Previously, a phase-III randomized, double-blind, placebo-controlled clinical trial in 386 high-risk patients had demonstrated the efficacy of oral nicotinamide (500mg/12h of vitamin B3) as chemoprevention for NMSC. In the 12 months that the nicotinamide was used, the number of NMSC per person was reduced (1.8 versus 2.4), with a risk reduction of 23% (95% CI, 4%–38%) (P=.02), and the drug was well tolerated. This protective effect was lost 6 months after the treatment ended.2

Oral retinoids have been shown to be of use in chemoprevention of NMSC while they are being used. In a randomized, placebo-controlled clinical trial (n=2297), the risk of SCC was lower among those who received 25,000IU/d of retinol (vitamin A) (hazard ratio, 0.74 [95% CI, 0.56–0.99] [P=.04]).3 Other smaller studies have shown the efficacy of isotretinoin and oral acitretin in reducing the risk of NMSC, but with greater toxicity.2,4

Other oral drugs studied include capecitabin, celecoxib, and ibuprofen, but greater evidence is required for their use to be recommended.

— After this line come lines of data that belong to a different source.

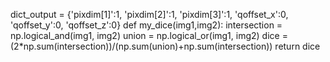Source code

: dict_output = {'pixdim[1]':1,
                'pixdim[2]':1,
                'pixdim[3]':1,
                'qoffset_x':0,
                'qoffset_y':0,
                'qoffset_z':0}
def my_dice(img1,img2):
 intersection = np.logical_and(img1, img2)
 union = np.logical_or(img1, img2)
 dice = (2*np.sum(intersection))/(np.sum(union)+np.sum(intersection))
 return dice

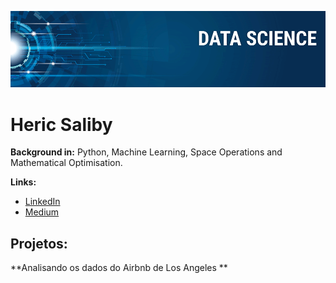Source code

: 
<p align="center">
  <img src="banner.png" >
</p>

# Heric Saliby



**Background in:** Python, Machine Learning, Space Operations and Mathematical Optimisation.

**Links:**
* [LinkedIn](https://bit.ly/3rihEQN)
* [Medium](https://medium.com/@blackbull0075)


## Projetos:

**Analisando os dados do Airbnb de Los Angeles **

Most of the above-mentioned treatments have demonstrated efficacy in preventing SCC but not BCC. This may be explained by their different etiologies, including the fact that UV radiation damage and viral infection are not as important in BCC. In terms of treatment of NMSC precursor lesions, different topical agents have been shown to be effective, such as ingenol mebutate, imiquimod, and diclofenac. Photodynamic therapy is also highly effective in the treatment of these lesions.

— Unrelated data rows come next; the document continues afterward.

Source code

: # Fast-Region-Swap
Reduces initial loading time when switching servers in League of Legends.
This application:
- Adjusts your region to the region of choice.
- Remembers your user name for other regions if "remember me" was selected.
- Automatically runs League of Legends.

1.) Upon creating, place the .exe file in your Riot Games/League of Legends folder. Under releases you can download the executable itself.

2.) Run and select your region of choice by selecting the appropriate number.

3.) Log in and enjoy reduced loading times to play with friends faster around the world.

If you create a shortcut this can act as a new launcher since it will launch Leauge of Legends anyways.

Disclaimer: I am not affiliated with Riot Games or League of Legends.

In solid-organ transplant and immunosuppressed patients, it is important to reduce immunosuppression to the minimum effective dose and to replace calcineurin inhibitors (cyclosporin and tacrolimus) with mTOR inhibitors (sirolimus or everolimus). The use of sirolimus has been associated with a significant reduction in the risk of NMSC.5

Different pharmacological options exist for patients with a high risk of developing NMSC, such as 5% topical fluorouracil, retinoids, and oral nicotinamide to reduce this risk and the associated morbidity and mortality.